Eliane Aparecida Cerqueira Fonseca – Universidade Estadual de Santa Cruz – UESC

 1. Introdução

Codificar, compreender, interpretar e refletir sobre um escrito demanda um esforço muito grande daquele que precisa aprender e daquele que se propõe a ensinar. No processo de ensino-aprendizagem é preciso levar em consideração “o quê”, o “de quem”  e o “para quem” da leitura.

A contextualização, considerar a oralidade, as estratégias de leitura, usar os diversos gêneros textuais e muitos outros recursos que poderão contribuir para uma prática de leitura mais eficiente.

Geralmente, os alunos de EJA têm pouco domínio de escrita e da leitura, já que, muitas vezes, o tipo de trabalho ou as situações sociais das quais participam não favorecem o desenvolvimento dessas atividades. Sabe-se que esse fato, além de ser determinante para a sua exclusão sociocultural, torna-se um obstáculo para a sua aprendizagem.

Segundo Magda Soares os objetivos que cercam o ensino de leitura não ajudam a avançar.
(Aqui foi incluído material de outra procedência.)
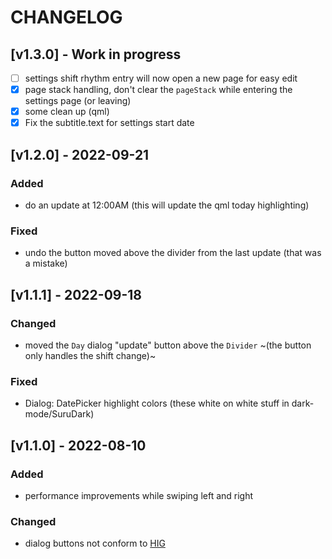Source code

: # CHANGELOG

## [v1.3.0] - Work in progress

- [ ] settings shift rhythm entry will now open a new page for easy edit
- [x] page stack handling, don't clear the `pageStack` while entering the settings page (or leaving)
- [x] some clean up (qml)
- [x] Fix the subtitle.text for settings start date

## [v1.2.0] - 2022-09-21

### Added

- do an update at 12:00AM (this will update the qml today highlighting)

### Fixed

- undo the button moved above the divider from the last update (that was a mistake)

## [v1.1.1] - 2022-09-18

### Changed

- moved the `Day` dialog "update" button above the `Divider` ~(the button only handles the shift change)~

### Fixed

- Dialog: DatePicker highlight colors (these white on white stuff in dark-mode/SuruDark)

## [v1.1.0] - 2022-08-10

### Added

- performance improvements while swiping left and right

### Changed

- dialog buttons not conform to [HIG](https://docs.ubports.com/en/latest/humanguide/app-layout/dialogs.html)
“ (...) na escola freqüentada pelas classes populares.(...) a leitura se apresenta como uma necessidade para atender ao modo de produção das sociedades contemporâneas e para responder às exigências da cultura dominante, que se organiza , fundamentalmente, pela linguagem escrita. Saber ler ‘para arranjar serviço’ (...). Em oposição, alunos e pais de alunos das classes privilegiadas apontam a importância da leitura ‘como forma de lazer’(...)” (1995 p.48/49).

Assim, atendendo às classes dominantes, a escola atribui ao objeto de ensino de leitura a fruição, instrumento de circulação de conhecimento, como forma de participação social. Distanciando a classe popular desse objeto.Essa limitação, preocupa. A leitura é algo mais amplo e complexo assim como a constituição do sujeito-leitor. No entanto, é preciso considerar esse ponto de vista, conforme Orlandi esclarece: “(...) as classes populares têm uma finalidade pragmática(ler para se defender, eu diria), a classe dominante tem finalidade ‘construtivas’ (ler para dominar, eu diria) (...) é uma diferença que deve ser levada em conta nos métodos de leitura propostas” (1995,p.58).  
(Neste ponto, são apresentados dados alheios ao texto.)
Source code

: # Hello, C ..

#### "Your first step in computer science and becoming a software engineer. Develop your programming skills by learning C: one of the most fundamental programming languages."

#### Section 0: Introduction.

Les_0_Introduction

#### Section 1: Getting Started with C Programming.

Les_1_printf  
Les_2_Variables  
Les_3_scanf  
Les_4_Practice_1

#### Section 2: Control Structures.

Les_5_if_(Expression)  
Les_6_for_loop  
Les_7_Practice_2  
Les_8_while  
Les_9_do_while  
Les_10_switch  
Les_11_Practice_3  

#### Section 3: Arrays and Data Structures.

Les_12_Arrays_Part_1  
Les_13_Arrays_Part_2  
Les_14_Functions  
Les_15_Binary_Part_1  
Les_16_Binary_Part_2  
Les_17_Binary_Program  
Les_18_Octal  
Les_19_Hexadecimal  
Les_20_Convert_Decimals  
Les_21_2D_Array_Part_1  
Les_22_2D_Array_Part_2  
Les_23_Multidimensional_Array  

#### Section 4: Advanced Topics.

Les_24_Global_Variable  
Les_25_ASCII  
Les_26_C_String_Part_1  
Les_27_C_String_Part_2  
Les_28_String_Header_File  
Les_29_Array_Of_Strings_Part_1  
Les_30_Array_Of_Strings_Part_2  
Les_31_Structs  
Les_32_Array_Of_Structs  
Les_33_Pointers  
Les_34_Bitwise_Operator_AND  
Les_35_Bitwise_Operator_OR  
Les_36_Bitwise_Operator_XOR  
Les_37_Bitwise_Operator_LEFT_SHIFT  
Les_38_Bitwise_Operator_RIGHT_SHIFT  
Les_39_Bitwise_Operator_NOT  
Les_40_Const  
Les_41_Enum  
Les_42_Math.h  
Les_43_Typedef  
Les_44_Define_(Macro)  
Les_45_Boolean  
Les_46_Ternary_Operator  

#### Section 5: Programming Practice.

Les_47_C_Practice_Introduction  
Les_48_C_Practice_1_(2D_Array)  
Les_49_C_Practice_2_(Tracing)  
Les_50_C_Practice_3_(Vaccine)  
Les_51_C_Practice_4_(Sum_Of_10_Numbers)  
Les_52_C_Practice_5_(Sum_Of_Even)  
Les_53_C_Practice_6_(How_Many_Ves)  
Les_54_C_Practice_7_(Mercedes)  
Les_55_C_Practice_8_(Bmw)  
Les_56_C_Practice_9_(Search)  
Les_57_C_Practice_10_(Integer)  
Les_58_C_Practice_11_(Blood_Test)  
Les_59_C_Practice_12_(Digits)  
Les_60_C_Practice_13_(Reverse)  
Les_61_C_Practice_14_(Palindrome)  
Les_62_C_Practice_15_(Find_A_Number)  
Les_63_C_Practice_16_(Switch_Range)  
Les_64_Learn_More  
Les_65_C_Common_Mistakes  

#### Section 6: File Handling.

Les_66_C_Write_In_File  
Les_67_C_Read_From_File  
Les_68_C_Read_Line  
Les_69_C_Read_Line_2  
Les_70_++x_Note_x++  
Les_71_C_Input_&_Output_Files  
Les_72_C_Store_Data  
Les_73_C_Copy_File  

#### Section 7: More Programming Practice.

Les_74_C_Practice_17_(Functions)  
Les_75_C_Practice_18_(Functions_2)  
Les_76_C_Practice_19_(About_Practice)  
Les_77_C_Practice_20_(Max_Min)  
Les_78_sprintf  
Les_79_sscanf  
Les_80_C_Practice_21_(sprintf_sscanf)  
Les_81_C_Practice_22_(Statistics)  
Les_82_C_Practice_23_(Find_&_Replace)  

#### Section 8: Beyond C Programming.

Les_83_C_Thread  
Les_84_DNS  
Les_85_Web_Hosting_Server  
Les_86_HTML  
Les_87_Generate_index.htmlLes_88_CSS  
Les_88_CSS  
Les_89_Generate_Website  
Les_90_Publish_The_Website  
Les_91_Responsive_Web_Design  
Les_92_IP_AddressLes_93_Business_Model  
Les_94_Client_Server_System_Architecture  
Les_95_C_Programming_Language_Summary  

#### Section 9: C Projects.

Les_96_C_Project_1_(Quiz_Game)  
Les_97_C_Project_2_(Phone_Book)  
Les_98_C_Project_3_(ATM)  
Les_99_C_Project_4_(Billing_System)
Espera-se que o aluno aprenda a ler não de acordo com um modelo (professor) mas que descubra, desvende, concorde, descorde com os vários sentidos que o texto lhe ofereça.

O problema que nos ocupa é: Os alunos de EJA do 2° segmento apresentam um perfil de sujeito-leitor? Em qual nível de ações e operações mentais os alunos apresentam  maiores dificuldades em Procedimento de leitura ?

O objetivo dessa pesquisa é identificar o nível de ações e operações mentais dos alunos de EJA do 2° segmento 5ª a 8ª séries do Ensino Fundamental em Procedimento de leitura.A hipótese é que os alunos de EJA apresentam  maiores dificuldades em Procedimento de leitura no Nível Global, pois é nesse nível que se encontram ações e operações mais complexas .  Ezequiel Theodoro explica : “As teorias clássicas na área da leitura explicitam três posturas distintas para um leitor na sua interação com os textos: o ler as linhas, o ler nas entrelinhas e o ler para além das linhas. Acreditamos que é exatamente esta terceira postura, a de ler para além das linhas que melhor caracteriza o trabalho de interlocução de um leitor crítico.” (1998 p.34).

2. Pressupostos teóricos

Conforme a consultora do MEC Maria Inês Fani,

“O processo do conhecimento passa pelo ‘saber fazer’, antes de ser possível ‘compreender e explicar’ e essa compreensão e a conceituação correspondente acabam por influenciar a ação posterior. Há, pois, uma fase inicial em que predomina a ação para obter êxito, seguida por outra, cuja característica principal é a troca constante de influência entre a ação e compreensão, ambas de nível semelhante e uma terceira em que a compreensão coordena e orienta a ação. Este processo é contínuo e culmina, numa fase posterior do desenvolvimento, com a ‘tomada de consciência’ dos instrumentos utilizados e das relações estabelecidas.” ( SAEB p.9,1999)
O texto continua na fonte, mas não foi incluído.